**Required action:**
From the records below, find each line with the string "epochs" and copy it.

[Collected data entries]
---+---

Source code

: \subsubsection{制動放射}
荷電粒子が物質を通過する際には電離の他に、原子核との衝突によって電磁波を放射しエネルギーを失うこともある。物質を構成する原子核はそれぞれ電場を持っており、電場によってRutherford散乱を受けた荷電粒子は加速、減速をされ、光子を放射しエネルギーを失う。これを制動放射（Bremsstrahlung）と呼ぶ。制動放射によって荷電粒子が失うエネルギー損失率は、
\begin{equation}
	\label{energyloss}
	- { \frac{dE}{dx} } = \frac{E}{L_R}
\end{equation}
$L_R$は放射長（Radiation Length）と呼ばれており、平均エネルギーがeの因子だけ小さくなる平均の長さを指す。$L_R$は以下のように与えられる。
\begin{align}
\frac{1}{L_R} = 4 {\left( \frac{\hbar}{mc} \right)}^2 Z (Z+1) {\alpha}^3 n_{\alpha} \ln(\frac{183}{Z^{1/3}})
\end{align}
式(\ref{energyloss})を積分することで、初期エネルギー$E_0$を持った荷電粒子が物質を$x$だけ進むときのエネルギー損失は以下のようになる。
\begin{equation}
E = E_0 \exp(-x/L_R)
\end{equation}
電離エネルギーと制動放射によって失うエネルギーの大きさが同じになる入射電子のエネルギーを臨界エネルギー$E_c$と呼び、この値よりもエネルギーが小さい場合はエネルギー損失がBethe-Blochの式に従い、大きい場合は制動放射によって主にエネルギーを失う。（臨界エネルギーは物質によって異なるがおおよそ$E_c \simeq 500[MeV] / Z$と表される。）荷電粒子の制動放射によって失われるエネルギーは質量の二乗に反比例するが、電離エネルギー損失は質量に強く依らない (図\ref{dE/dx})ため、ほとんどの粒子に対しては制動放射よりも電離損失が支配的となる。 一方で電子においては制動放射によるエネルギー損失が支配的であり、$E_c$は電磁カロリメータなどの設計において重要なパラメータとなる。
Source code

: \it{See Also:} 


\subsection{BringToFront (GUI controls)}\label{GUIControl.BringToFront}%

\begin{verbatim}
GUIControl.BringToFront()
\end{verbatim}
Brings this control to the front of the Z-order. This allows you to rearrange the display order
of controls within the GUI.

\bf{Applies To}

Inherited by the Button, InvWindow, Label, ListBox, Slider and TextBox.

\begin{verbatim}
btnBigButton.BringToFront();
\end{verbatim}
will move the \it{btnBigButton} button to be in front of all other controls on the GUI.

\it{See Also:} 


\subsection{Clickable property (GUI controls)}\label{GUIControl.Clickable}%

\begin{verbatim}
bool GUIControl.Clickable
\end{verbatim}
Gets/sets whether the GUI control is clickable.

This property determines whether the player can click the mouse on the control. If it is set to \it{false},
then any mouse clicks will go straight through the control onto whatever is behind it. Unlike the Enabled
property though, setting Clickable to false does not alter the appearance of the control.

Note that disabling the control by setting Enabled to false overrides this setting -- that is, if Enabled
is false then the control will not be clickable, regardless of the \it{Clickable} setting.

---+---

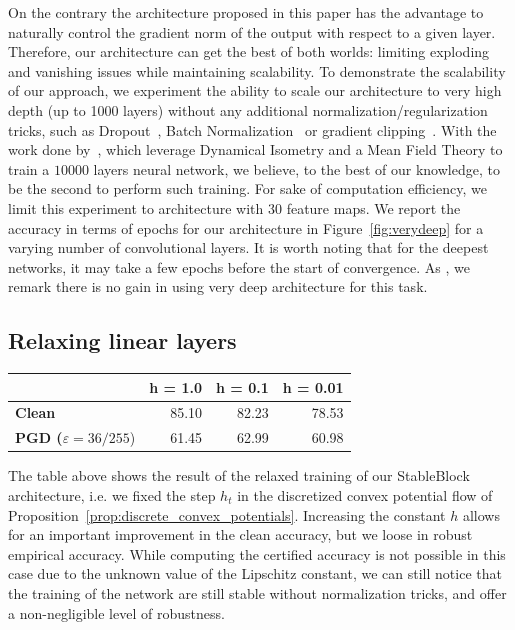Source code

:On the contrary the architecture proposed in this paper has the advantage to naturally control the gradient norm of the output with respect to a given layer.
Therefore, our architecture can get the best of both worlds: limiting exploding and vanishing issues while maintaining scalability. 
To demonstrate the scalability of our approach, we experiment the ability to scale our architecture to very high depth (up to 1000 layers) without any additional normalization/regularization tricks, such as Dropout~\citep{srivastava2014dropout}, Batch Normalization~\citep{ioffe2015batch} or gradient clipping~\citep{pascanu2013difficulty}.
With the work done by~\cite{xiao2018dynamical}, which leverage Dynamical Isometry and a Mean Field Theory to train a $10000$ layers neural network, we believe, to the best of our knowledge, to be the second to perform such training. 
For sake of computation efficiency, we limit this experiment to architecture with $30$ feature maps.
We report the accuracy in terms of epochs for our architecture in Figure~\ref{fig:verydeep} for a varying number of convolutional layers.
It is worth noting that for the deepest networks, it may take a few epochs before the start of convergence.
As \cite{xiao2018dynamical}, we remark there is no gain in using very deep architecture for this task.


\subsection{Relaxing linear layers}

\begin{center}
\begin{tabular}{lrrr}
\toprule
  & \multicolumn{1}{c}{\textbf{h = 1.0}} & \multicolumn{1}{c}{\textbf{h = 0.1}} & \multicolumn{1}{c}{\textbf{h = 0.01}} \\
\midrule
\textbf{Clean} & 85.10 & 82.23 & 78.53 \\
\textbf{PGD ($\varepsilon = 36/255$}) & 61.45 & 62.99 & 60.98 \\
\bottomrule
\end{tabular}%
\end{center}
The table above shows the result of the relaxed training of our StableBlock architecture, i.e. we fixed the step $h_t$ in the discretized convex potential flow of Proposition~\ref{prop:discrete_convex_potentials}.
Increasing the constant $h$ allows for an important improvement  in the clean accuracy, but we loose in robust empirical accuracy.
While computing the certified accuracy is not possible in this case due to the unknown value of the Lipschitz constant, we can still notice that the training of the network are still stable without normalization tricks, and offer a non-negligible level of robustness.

---+---

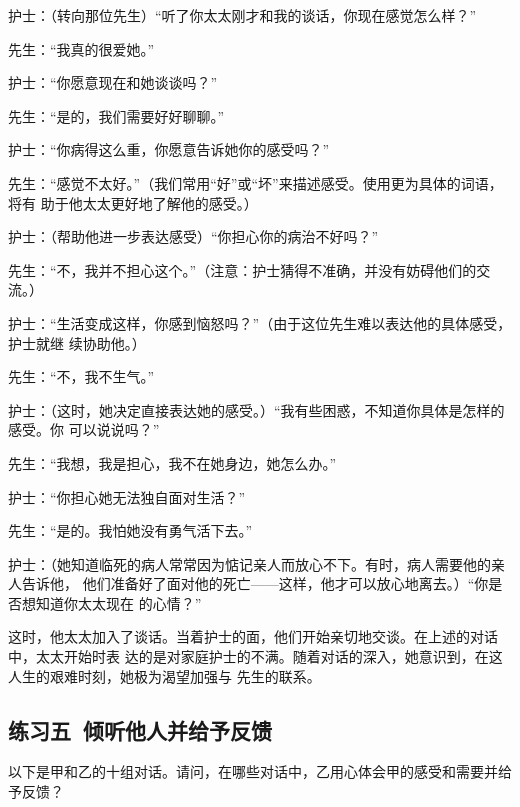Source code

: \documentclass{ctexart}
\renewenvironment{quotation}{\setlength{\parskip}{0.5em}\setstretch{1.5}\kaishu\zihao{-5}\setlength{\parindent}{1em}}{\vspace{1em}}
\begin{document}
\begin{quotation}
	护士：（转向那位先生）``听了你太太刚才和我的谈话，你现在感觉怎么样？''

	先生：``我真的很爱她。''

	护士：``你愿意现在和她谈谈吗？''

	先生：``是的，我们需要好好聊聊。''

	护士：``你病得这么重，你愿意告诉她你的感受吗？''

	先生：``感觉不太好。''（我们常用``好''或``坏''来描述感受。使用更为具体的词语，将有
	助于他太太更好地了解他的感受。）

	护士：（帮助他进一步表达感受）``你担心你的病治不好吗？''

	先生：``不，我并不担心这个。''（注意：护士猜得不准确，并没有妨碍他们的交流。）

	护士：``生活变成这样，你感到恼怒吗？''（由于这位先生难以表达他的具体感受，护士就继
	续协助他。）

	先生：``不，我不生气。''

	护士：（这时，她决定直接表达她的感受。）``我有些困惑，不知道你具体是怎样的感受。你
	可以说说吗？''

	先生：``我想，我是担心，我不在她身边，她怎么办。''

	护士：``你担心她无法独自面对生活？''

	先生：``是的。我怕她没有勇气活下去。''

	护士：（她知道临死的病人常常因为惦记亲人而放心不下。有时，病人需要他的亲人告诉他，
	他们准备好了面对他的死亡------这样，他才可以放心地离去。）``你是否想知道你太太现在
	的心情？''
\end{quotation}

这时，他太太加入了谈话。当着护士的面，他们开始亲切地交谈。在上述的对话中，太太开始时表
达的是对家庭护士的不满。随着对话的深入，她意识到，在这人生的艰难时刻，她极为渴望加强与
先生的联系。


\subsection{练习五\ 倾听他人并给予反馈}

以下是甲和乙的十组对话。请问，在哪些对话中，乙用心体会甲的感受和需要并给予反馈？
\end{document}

---+---

**Answer to this exercise:**
We report the accuracy in terms of epochs for our architecture in Figure~\ref{fig:verydeep} for a varying number of convolutional layers.
It is worth noting that for the deepest networks, it may take a few epochs before the start of convergence.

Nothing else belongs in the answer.